## STORED DATA
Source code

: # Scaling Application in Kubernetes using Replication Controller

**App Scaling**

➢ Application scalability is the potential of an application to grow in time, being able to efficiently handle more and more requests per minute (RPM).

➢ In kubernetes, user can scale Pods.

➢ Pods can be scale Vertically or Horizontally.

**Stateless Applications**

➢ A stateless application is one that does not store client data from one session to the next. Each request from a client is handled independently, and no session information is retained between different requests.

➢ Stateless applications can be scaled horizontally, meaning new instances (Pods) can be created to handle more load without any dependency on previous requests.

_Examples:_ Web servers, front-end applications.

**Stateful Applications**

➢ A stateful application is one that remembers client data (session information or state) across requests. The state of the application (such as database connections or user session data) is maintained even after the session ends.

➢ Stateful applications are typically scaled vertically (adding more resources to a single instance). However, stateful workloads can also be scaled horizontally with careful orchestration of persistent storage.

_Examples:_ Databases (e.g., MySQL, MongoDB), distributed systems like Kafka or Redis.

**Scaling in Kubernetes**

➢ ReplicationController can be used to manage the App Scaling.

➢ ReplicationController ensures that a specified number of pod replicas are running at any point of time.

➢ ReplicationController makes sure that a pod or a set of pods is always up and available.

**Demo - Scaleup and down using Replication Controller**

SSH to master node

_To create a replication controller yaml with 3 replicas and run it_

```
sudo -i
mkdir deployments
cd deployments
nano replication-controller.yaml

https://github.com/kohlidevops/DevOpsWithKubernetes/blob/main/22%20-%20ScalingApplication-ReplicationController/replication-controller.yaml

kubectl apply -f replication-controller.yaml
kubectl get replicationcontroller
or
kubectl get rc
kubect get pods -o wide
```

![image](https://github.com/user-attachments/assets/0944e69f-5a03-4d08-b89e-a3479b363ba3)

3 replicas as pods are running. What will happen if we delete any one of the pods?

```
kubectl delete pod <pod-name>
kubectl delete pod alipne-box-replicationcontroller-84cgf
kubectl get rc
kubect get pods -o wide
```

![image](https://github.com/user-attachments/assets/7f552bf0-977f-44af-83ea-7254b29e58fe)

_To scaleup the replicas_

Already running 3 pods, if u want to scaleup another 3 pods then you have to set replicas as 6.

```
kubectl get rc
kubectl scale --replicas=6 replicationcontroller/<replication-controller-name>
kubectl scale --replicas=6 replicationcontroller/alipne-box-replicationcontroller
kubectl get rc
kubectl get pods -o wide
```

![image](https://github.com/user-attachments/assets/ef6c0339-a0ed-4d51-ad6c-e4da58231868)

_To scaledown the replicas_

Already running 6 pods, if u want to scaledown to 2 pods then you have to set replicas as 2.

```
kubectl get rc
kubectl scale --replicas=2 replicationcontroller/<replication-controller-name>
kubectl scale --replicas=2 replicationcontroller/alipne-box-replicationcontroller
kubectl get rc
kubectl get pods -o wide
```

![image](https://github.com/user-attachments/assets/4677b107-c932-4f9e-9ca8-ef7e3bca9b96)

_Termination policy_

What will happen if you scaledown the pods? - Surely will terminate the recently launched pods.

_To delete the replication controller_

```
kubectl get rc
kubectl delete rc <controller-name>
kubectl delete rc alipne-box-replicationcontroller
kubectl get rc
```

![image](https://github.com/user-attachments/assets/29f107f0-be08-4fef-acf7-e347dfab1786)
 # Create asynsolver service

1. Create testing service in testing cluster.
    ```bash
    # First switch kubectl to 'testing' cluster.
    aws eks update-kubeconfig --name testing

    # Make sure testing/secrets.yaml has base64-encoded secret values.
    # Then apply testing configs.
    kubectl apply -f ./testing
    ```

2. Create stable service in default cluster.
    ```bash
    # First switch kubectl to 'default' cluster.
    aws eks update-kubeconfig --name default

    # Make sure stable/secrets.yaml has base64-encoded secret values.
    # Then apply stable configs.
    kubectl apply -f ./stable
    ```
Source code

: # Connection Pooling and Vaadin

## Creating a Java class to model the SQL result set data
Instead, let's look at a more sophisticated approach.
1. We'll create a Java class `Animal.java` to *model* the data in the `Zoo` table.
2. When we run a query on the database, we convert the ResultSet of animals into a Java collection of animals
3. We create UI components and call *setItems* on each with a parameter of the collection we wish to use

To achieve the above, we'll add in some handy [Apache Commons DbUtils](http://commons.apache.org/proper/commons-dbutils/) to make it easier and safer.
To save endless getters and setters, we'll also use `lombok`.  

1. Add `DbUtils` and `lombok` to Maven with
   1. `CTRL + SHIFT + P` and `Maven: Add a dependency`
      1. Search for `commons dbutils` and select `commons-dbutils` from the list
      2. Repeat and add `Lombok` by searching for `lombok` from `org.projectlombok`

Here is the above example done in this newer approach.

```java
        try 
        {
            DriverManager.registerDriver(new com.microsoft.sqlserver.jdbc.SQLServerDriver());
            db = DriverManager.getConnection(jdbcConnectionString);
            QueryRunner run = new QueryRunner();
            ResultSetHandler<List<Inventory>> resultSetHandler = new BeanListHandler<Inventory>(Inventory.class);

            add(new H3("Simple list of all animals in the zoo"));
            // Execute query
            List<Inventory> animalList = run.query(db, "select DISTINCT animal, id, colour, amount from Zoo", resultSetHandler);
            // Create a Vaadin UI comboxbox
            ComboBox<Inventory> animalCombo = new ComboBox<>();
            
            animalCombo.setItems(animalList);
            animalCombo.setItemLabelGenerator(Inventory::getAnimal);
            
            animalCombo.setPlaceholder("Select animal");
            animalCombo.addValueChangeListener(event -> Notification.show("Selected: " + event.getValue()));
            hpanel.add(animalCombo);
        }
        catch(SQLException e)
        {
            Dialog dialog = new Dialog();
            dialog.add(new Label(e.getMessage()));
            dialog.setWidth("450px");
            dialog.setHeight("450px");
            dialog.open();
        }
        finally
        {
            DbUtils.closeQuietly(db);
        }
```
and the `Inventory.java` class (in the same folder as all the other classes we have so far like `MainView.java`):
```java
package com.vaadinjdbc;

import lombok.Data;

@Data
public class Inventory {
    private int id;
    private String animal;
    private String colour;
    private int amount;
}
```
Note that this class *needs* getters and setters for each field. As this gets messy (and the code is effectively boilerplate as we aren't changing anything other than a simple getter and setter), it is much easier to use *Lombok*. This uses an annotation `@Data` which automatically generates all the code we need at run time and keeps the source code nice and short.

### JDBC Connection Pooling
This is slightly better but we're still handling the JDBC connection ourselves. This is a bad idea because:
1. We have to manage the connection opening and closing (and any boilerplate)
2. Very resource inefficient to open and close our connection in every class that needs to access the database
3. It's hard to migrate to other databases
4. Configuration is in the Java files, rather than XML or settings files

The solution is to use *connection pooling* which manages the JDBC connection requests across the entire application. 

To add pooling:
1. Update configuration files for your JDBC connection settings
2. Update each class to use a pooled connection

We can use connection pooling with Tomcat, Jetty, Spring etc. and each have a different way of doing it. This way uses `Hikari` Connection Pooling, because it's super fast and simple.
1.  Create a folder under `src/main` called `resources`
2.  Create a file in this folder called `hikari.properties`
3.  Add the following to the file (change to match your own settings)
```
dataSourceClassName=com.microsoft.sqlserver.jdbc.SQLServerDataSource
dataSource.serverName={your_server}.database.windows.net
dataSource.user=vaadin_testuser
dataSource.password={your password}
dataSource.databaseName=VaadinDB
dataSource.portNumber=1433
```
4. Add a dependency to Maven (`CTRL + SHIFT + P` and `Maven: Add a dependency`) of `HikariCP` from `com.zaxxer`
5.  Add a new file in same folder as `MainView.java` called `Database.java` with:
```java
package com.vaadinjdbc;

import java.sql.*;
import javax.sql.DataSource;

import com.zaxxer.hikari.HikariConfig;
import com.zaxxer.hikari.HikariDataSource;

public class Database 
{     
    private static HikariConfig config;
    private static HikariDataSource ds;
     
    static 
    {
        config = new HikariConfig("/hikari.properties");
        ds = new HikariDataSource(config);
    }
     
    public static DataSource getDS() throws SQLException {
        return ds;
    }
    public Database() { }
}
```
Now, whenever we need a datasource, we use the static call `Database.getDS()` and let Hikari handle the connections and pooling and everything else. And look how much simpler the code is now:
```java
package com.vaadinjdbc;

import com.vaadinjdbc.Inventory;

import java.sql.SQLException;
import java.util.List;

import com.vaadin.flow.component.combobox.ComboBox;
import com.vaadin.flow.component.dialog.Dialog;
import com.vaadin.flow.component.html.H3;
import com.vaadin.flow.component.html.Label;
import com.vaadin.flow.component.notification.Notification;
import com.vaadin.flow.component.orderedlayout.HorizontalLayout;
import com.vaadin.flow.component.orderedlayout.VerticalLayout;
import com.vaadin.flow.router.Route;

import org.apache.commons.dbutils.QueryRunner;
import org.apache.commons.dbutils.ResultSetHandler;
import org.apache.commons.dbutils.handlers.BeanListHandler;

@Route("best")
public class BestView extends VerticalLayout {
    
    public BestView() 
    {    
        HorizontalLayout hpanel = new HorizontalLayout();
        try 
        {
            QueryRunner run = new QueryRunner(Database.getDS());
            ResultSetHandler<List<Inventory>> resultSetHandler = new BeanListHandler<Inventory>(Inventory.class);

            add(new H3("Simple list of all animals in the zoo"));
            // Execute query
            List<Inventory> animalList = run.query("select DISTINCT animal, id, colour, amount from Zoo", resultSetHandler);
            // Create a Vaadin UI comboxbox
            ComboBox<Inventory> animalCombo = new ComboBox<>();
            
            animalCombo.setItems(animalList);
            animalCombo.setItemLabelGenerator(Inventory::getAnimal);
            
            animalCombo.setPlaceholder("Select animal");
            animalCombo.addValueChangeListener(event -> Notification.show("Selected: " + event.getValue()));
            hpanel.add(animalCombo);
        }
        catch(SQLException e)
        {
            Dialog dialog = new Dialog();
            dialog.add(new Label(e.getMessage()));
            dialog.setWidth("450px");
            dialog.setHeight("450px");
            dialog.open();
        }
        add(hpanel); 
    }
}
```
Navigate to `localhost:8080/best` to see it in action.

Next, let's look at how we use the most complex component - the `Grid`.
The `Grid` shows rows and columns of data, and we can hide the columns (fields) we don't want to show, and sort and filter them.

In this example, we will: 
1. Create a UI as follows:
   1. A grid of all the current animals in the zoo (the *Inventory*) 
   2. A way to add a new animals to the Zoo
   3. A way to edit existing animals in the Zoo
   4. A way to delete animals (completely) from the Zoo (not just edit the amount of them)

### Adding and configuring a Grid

## EXERCISE
Beginning at the line above with "the replication controller_" and finishing at the line with "1. We'll create", return each line exactly and return nothing else.

## WRITTEN ANSWER
_To delete the replication controller_

```
kubectl get rc
kubectl delete rc <controller-name>
kubectl delete rc alipne-box-replicationcontroller
kubectl get rc
```

![image](https://github.com/user-attachments/assets/29f107f0-be08-4fef-acf7-e347dfab1786)
 # Create asynsolver service

1. Create testing service in testing cluster.
    ```bash
    # First switch kubectl to 'testing' cluster.
    aws eks update-kubeconfig --name testing

    # Make sure testing/secrets.yaml has base64-encoded secret values.
    # Then apply testing configs.
    kubectl apply -f ./testing
    ```

2. Create stable service in default cluster.
    ```bash
    # First switch kubectl to 'default' cluster.
    aws eks update-kubeconfig --name default

    # Make sure stable/secrets.yaml has base64-encoded secret values.
    # Then apply stable configs.
    kubectl apply -f ./stable
    ```
Source code

: # Connection Pooling and Vaadin

## Creating a Java class to model the SQL result set data
Instead, let's look at a more sophisticated approach.
1. We'll create a Java class `Animal.java` to *model* the data in the `Zoo` table.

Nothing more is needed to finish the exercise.